GPRC5D Bispecifics: Talquetamab's Place in the Evolving Landscape

Multiple therapeutic agents are being investigated for multiple myeloma using similar mechanisms of action to talquetamab and daratumumab. These include additional CD38-targeting antibodies, BCMA-directed therapies, and other monoclonal antibodies with comparable cytotoxic mechanisms.

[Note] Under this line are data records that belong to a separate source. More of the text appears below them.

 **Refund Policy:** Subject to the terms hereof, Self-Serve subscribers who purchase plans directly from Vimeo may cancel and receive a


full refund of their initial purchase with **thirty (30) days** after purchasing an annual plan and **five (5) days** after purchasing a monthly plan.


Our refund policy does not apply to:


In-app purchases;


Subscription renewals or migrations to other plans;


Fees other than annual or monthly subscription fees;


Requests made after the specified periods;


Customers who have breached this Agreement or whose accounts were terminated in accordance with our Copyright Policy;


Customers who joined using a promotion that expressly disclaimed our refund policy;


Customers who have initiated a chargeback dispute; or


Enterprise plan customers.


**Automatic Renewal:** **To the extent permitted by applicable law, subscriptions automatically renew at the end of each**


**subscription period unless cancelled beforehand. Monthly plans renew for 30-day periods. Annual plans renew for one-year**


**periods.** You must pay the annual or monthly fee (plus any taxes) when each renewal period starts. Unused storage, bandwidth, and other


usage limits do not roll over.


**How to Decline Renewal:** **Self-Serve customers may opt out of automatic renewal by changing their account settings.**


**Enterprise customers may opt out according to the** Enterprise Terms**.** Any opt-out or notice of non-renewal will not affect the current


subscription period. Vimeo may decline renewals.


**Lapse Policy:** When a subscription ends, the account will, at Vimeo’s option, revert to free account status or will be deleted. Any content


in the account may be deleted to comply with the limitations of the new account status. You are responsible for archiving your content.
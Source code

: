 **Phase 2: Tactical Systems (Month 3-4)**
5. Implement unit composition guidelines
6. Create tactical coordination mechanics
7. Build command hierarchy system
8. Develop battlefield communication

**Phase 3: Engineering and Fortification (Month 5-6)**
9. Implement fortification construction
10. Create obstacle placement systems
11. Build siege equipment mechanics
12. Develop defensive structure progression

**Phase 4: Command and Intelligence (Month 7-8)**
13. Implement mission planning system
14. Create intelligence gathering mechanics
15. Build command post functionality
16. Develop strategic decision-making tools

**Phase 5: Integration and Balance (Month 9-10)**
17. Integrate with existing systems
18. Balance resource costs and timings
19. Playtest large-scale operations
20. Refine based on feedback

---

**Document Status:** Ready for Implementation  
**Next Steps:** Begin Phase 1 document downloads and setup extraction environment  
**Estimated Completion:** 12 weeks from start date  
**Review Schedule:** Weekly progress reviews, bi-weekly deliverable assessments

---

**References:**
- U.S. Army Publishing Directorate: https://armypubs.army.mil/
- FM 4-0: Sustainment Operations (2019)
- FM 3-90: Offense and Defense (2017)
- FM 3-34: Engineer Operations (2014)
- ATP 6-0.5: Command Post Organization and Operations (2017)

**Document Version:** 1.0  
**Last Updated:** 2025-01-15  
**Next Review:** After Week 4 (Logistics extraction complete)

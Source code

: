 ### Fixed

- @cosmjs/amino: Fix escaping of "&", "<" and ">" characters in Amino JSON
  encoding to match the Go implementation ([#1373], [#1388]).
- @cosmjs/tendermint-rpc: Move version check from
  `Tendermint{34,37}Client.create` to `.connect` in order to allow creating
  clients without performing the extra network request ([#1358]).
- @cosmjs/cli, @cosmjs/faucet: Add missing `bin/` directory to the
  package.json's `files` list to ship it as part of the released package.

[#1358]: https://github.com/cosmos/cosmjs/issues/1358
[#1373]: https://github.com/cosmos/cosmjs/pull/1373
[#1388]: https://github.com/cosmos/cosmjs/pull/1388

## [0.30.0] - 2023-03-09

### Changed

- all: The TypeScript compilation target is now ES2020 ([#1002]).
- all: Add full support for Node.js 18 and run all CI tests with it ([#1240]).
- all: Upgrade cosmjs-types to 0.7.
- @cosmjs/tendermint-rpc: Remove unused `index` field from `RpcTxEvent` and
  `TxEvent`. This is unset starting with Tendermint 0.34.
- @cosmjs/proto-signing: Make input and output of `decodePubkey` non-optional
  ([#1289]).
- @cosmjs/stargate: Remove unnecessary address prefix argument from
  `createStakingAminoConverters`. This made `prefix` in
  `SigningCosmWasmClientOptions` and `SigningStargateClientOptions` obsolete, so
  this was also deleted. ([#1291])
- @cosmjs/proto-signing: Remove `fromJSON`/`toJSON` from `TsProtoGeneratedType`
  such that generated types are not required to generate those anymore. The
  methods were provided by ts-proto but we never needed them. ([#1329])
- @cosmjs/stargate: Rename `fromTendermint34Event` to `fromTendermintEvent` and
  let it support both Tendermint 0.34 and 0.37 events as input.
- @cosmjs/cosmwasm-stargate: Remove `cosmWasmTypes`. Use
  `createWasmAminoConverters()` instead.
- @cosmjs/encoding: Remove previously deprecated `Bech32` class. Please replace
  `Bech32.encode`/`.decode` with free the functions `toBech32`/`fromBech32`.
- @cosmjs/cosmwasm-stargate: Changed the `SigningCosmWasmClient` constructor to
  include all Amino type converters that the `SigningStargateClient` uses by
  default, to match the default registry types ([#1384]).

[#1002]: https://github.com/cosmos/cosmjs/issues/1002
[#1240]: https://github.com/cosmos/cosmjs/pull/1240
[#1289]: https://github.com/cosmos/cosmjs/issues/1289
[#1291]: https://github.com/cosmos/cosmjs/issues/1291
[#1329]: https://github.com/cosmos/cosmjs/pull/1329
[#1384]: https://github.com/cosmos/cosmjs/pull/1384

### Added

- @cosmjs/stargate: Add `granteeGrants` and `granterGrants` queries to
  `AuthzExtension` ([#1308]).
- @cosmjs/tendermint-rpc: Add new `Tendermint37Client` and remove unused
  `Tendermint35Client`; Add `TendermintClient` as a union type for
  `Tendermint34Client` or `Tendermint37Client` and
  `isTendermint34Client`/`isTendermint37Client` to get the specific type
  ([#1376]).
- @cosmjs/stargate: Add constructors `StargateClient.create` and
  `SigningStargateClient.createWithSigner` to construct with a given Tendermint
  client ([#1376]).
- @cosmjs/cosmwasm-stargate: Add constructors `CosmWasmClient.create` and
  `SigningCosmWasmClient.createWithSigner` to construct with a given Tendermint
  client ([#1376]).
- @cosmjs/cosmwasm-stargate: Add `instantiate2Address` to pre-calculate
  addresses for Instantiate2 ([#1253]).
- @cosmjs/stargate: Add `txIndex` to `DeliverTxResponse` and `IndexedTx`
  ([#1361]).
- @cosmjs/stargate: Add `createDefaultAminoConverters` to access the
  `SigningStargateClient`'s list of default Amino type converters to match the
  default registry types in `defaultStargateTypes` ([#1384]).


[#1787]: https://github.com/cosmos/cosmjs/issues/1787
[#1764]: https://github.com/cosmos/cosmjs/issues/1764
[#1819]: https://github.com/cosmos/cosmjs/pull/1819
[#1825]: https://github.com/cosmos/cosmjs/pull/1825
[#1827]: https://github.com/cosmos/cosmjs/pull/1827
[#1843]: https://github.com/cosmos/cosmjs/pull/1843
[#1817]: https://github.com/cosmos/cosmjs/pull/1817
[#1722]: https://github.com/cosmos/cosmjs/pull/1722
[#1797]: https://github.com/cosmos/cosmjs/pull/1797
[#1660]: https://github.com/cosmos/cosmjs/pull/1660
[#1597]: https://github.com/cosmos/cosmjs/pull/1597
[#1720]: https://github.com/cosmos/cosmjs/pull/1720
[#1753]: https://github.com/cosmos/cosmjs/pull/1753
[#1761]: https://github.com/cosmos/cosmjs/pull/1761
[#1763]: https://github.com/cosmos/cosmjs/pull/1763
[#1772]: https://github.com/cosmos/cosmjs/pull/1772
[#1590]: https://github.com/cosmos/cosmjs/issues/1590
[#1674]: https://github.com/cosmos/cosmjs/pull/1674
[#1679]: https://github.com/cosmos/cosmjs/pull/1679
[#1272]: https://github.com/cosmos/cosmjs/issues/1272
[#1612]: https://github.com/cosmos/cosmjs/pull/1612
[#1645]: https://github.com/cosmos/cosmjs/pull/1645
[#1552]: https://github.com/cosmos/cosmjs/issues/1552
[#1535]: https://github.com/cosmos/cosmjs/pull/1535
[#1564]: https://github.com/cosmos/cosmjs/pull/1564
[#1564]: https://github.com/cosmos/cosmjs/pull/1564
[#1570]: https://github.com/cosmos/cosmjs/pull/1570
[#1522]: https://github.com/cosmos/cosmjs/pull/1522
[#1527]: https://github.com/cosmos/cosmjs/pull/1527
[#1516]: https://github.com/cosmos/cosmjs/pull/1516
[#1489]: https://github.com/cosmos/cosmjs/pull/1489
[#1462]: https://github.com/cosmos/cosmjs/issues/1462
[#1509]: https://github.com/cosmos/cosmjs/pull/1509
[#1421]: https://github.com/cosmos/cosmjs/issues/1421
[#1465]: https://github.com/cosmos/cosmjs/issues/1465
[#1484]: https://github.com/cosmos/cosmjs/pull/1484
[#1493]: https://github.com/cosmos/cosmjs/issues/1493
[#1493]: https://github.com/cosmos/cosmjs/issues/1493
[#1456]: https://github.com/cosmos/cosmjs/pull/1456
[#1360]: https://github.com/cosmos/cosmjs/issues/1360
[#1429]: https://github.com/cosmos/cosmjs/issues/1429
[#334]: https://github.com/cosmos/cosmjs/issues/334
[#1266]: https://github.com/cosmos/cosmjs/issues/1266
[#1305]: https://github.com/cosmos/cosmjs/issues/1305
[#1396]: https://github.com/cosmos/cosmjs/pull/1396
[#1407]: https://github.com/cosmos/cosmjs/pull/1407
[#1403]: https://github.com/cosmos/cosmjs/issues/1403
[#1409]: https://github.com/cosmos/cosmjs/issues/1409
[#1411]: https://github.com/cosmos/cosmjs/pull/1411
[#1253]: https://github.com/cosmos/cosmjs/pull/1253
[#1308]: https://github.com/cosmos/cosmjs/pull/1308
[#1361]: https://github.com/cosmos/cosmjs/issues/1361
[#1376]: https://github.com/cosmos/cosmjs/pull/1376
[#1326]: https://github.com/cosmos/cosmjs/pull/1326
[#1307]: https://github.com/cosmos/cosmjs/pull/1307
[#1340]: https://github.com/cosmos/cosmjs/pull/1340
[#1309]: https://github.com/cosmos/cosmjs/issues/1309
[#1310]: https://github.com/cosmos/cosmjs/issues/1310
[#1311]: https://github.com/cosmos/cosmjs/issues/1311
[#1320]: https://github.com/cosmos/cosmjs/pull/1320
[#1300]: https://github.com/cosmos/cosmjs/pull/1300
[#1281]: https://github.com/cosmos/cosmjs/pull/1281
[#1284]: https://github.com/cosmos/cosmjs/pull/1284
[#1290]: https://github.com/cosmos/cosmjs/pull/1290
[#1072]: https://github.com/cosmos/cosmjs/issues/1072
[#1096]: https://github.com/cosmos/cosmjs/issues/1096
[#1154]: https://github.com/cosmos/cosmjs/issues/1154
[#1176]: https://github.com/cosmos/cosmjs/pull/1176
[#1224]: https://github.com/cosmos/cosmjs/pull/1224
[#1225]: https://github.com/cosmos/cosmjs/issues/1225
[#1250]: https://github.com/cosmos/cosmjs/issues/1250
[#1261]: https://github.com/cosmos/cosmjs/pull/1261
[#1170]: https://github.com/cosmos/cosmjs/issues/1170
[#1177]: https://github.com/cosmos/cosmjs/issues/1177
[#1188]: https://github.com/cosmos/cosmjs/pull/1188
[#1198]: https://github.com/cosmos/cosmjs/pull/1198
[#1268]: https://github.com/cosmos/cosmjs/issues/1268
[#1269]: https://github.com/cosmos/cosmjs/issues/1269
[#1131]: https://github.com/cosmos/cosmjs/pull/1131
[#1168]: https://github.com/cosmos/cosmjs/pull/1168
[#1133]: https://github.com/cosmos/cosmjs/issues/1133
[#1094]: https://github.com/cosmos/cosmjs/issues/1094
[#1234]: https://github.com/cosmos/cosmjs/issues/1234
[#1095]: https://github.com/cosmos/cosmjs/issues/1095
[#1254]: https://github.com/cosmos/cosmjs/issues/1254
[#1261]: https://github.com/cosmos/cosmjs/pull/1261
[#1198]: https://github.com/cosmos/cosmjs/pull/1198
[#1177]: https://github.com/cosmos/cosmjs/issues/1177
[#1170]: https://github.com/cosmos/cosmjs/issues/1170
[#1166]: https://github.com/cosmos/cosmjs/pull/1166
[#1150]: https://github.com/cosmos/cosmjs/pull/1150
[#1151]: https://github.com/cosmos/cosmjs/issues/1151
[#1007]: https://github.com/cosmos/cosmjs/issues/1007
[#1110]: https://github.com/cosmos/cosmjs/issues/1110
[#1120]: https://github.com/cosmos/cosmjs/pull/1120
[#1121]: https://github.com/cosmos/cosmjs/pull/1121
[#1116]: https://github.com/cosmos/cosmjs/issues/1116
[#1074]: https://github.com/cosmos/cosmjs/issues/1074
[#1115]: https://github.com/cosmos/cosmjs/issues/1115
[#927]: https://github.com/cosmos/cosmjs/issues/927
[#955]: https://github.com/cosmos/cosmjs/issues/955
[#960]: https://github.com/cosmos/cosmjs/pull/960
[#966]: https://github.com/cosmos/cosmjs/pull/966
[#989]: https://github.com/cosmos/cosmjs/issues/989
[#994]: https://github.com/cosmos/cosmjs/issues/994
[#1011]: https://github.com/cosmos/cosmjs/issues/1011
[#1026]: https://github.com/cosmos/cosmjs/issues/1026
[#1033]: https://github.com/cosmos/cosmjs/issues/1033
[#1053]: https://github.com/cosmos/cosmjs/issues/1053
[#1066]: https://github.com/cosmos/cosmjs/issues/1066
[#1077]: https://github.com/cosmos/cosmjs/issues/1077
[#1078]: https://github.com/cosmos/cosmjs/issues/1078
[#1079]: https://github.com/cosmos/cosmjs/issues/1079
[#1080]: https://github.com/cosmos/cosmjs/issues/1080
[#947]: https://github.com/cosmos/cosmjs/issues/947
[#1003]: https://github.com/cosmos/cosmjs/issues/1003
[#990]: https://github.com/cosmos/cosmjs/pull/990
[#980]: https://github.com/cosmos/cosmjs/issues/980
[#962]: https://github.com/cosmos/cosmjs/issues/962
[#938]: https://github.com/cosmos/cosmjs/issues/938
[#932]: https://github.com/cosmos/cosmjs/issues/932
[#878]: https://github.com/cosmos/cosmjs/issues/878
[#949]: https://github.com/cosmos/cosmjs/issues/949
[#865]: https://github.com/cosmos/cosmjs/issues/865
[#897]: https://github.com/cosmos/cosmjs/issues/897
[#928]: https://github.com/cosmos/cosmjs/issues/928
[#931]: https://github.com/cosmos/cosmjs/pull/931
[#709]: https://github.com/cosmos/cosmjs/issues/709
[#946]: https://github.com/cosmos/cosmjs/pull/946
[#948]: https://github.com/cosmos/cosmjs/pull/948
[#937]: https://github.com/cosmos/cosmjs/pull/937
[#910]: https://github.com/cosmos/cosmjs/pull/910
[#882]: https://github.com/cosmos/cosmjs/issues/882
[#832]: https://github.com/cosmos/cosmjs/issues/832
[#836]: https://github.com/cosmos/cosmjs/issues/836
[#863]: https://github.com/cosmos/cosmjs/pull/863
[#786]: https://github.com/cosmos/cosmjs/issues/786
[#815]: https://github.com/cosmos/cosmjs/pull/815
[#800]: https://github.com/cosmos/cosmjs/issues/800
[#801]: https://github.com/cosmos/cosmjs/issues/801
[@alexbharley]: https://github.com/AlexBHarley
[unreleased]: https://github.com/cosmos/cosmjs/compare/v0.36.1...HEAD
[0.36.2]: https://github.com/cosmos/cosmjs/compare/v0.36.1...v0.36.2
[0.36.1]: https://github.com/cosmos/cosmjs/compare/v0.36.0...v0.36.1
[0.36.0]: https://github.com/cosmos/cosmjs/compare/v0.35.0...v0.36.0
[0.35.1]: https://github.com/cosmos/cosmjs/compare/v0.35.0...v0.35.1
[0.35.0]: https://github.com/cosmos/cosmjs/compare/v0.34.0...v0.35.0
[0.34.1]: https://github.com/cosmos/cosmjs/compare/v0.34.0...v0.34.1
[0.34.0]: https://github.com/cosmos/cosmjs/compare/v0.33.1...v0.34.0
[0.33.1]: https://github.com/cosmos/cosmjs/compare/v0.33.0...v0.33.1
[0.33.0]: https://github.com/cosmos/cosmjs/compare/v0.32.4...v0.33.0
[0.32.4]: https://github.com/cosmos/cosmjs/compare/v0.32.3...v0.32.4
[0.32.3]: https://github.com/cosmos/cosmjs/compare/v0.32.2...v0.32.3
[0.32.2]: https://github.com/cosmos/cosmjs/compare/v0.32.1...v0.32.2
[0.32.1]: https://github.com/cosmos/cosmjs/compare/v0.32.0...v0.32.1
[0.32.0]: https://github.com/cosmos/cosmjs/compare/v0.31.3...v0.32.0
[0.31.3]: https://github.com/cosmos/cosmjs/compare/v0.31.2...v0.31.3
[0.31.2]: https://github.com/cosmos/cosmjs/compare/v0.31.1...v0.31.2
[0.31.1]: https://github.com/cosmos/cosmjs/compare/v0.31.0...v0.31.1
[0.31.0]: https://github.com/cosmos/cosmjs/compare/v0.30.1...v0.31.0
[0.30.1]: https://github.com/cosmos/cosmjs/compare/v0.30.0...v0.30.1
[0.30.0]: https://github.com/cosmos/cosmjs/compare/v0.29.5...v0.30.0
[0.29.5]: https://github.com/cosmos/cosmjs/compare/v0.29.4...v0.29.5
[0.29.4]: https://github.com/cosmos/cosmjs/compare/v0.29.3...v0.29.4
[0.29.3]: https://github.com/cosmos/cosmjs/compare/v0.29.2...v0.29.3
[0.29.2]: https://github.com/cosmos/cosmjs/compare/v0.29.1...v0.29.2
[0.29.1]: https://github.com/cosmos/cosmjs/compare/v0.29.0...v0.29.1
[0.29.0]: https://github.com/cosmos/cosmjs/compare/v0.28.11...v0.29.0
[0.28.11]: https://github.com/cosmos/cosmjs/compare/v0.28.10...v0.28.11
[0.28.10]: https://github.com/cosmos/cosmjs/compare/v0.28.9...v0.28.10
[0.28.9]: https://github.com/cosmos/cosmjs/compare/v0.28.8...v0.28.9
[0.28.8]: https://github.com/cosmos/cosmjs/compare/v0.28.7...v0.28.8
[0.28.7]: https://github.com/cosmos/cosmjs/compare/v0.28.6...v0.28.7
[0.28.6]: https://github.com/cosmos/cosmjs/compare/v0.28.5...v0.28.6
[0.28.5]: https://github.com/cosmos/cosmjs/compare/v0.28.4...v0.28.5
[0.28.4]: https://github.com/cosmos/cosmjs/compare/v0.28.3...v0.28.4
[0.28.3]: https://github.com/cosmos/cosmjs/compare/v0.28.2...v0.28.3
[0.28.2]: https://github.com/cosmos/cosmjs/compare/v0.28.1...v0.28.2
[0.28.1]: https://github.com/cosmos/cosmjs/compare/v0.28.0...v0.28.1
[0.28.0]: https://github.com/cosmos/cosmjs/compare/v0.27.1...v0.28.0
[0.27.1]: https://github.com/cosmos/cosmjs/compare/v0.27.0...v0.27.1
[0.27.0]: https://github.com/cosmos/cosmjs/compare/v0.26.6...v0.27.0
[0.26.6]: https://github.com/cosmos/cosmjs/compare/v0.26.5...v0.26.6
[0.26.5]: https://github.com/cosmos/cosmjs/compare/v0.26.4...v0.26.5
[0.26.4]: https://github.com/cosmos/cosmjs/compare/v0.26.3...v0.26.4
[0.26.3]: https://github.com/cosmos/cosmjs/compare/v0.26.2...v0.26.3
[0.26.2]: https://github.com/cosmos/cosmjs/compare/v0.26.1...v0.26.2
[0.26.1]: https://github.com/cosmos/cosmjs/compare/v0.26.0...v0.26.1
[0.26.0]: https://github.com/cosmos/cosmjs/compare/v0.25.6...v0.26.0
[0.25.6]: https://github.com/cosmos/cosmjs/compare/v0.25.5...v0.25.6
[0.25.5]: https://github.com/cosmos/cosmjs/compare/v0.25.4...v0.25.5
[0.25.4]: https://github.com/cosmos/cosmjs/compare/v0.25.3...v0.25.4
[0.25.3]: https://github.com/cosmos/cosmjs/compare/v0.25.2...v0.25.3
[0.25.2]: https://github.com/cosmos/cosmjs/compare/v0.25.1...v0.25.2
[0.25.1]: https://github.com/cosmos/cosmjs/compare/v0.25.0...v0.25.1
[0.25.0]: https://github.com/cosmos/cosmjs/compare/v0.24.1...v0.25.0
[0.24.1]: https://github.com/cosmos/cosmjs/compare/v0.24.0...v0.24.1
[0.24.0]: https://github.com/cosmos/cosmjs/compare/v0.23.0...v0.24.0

MonumenTAL-3: Elevating Talquetamab's Role in Myeloma Treatment

The MonumenTAL-3 study results mark a pivotal moment for talquetamab, a novel bispecific antibody, in the treatment of relapsed or refractory multiple myeloma (RRMM). By targeting GPRC5D on malignant plasma cells and CD3 on T cells, talquetamab activates a potent immune response. The Phase 3 data, demonstrating significant reductions in the risk of disease progression or death by up to 72.0% and death by up to 53.0% when combined with daratumumab (with or without pomalidomide), underscores its profound clinical impact. These impressive outcomes, including 24-month progression-free survival rates up to 81.3% and overall survival rates up to 89.2%, strongly advocate for its integration into earlier lines of therapy.

This strategic shift could significantly expand talquetamab's market presence, positioning it as a cornerstone therapy in combination regimens for RRMM. As a first-in-class GPRC5D/CD3 bispecific antibody, its robust efficacy offers a distinct competitive advantage in a crowded therapeutic landscape. The success of this combination approach also validates the strategy of pairing novel immune-engaging agents with established backbone therapies to achieve superior patient outcomes.

However, several considerations warrant attention. The 'up to' phrasing for risk reduction and survival rates, while indicative of strong efficacy, suggests that the full spectrum of patient responses and median benefits across the entire study population will be crucial for understanding real-world applicability. Furthermore, while daratumumab, pomalidomide, and dexamethasone (DPd) serve as a relevant comparator, the rapidly evolving RRMM treatment paradigm means ongoing evaluation against other emerging novel agents will be essential for sustained differentiation. Finally, earlier clinical data indicated that approximately a quarter of patients may not experience significant anticancer effects, highlighting the importance of patient selection and identifying predictors of response to optimize treatment strategies. This data positions talquetamab to redefine treatment expectations for many patients with RRMM, but careful consideration of its precise role and comparative benefits will be key to its long-term success.